Adah rappresenta l’approccio scientifico razionale alla questione africana.

Ruth May arriva in Africa all’età di 5 anni, il suo è un approccio ingenuo e infantile al contesto, questo gli permette comunque di indagare, curiosare e conoscere quello che gli sta attorno. E’ la prima a trovare una forma di dialogo se non di integrazione con gli altri bambini del villaggio a cui insegna i propri giochi. Si sottrare alla assunzione sistematica del chinino e si ammala. Non riesce comunque ad uscirne viva da questa esperienza e muore per il morso di un serpente dall’aspetto fantastico. La sua morte è la tragedia che fa esplodere le contraddizioni interne alla famiglia, dalla scelta di andare in Africa alla sottomissione del fanatismo religioso del padre.

Rut rappresenta in qualche modo l’approccio occidentale semplicistico alle questioni africane, approccio destinato a soccombere.

La madre Orleana che apre le riflessioni in alcuni capitolo, a seguito della tragedia della perdita di Ruth May, prende la decisione di abbandonare il marito, la fede e il Congo cercando di portare in salvo le sue figlie, torna negli Stati Uniti con la figlia al momento più debole e con forti sensi di colpa a partire dal non essere stata pienamente se stessa fin dal matrimonio, di non essersi opposta al fanatismo religioso del marito, di non essersi opposta al progetto della missione in Congo e di non aver difeso le figlie.

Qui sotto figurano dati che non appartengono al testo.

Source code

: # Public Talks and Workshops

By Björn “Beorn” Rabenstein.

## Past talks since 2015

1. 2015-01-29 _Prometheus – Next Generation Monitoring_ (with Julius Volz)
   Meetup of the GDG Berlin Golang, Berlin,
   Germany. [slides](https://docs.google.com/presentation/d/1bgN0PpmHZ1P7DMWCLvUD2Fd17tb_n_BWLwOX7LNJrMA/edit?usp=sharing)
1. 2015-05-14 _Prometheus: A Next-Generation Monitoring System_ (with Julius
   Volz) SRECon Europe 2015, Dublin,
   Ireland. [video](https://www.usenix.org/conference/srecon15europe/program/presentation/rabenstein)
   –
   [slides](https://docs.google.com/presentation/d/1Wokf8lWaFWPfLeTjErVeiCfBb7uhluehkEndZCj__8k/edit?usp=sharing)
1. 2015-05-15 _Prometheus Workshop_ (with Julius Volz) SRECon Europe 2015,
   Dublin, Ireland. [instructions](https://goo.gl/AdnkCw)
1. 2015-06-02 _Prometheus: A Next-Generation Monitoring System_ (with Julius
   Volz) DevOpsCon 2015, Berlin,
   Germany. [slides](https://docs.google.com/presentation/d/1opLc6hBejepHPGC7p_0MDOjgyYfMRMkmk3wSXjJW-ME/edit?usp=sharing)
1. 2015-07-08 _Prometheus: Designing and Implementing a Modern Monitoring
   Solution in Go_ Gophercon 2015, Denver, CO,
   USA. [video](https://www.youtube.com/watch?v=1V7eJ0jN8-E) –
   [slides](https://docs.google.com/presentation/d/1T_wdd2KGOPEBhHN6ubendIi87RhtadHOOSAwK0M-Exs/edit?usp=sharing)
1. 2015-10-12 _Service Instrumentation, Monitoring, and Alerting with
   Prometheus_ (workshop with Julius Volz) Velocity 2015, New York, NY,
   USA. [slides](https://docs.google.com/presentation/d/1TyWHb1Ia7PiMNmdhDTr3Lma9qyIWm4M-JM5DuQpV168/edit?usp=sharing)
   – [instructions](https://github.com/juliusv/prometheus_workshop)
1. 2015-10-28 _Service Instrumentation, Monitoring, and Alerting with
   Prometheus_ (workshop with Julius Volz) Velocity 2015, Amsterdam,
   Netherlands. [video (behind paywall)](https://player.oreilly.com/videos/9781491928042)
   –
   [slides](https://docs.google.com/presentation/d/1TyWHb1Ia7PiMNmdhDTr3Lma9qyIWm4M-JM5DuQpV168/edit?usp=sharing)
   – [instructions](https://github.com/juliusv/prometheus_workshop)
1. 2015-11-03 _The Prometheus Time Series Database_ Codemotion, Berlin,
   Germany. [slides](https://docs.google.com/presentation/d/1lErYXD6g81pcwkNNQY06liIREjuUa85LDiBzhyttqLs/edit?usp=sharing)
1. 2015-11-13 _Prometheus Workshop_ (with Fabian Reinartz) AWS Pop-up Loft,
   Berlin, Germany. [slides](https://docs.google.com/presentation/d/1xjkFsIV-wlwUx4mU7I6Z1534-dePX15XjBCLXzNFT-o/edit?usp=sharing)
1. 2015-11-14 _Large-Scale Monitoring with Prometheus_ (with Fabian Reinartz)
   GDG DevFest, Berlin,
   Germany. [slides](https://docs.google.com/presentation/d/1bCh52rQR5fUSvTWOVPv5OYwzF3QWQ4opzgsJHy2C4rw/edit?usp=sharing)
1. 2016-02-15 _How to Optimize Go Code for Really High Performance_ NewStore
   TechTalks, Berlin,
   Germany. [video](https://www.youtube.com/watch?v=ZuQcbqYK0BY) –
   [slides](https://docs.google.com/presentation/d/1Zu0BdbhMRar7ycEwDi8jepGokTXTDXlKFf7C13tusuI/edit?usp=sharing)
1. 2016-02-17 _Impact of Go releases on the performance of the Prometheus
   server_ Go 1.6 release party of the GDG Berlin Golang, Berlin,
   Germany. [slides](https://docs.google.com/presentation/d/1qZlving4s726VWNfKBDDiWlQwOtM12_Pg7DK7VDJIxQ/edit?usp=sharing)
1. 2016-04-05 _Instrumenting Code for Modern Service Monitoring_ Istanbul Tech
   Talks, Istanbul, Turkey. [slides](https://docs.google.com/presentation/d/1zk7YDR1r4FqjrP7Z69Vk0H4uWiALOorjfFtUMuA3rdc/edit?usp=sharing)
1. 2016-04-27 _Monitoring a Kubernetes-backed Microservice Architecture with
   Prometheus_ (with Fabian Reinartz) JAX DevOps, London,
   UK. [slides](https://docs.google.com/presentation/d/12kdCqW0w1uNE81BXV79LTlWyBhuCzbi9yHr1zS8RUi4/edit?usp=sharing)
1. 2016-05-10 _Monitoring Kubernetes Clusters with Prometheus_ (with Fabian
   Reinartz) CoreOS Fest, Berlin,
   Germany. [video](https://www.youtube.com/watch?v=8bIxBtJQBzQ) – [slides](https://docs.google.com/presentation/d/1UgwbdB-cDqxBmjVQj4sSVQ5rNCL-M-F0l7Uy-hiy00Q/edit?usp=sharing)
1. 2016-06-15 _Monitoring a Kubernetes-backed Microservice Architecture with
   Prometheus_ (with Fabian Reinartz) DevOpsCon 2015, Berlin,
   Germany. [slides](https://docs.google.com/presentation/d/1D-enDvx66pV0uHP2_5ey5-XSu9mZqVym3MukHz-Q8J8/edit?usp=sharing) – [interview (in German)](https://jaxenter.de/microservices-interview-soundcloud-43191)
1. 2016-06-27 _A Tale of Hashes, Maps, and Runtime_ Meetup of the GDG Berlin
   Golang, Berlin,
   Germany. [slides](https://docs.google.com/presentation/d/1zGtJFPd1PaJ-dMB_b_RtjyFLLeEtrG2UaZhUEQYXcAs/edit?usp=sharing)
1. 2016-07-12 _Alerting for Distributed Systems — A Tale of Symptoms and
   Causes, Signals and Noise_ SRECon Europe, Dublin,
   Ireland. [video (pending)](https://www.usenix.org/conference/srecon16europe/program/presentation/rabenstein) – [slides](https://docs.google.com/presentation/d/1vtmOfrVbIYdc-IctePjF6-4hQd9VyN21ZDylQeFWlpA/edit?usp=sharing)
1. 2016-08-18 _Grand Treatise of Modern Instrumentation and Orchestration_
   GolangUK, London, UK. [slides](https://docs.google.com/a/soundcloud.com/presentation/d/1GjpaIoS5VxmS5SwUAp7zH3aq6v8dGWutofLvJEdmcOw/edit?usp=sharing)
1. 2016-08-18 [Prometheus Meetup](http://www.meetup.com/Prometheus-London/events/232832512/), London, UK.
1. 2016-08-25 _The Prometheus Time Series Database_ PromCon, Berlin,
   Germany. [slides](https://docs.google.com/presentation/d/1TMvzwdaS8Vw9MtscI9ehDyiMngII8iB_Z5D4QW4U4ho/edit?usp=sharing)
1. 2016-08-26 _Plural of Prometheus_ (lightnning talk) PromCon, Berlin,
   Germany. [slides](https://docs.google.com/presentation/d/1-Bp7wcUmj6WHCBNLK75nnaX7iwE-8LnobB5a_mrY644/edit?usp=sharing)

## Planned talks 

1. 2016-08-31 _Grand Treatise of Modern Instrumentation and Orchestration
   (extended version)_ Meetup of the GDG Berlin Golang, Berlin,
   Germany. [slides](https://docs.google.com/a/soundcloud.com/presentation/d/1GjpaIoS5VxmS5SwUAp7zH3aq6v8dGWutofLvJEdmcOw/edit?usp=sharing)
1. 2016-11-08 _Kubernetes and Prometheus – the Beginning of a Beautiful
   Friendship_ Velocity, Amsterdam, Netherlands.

Orleana può rappresentare la riflessione intellettuale e politica dell’occidente a posteriore e con forti sensi di colpa per non riuscire a capire e ad agire concretamente ed efficacemente sulle questioni grandi e complesse che agitano l’Africa.

Un libro che mi è piaciuto molto, coinvolgente con una scrittura molto fluida che fornisce materia di riflessione sull’Africa, sulla colonizzazione culturale, sul fanatismo religioso che può sembrare macchiettistico e anacronistico riferito ai missionari battisti ma che incombe ancora.

martedì 5 marzo 2024

 

Barbara Kingsolver 1

“DEMON COPPERHEAD”

 


Come ogni tanto capita, mi sono imbattuto in una scrittrice molto interessante: Barbara Kingsolver, salvo poi scoprire che è data come tra le più importanti scrittrici americane viventi. Nel 2023 ha vinto il premio Pulitzer per la narrativa col primo romanzo che ho letto “Demon Copperhead” uscito negli Stati Uniti nel 2022.

Il romanzo è proprio una riscrittura di quello di Dickens “David Copperfield”, il protagonista è un ragazzo orfano prima di padre e poi anche di madre, sono ripresi diversi dei personaggi e alcune caratterizzazioni del romanzo originale. Il contesto però è molto diverso, Demon è un “millenium” e vive nella provincia americana del Tennessee in un contesto di depressione economica per dell’abbandono delle miniere di carbone e attività agricole di sussistenza. È interessante il confronto fra i due testi.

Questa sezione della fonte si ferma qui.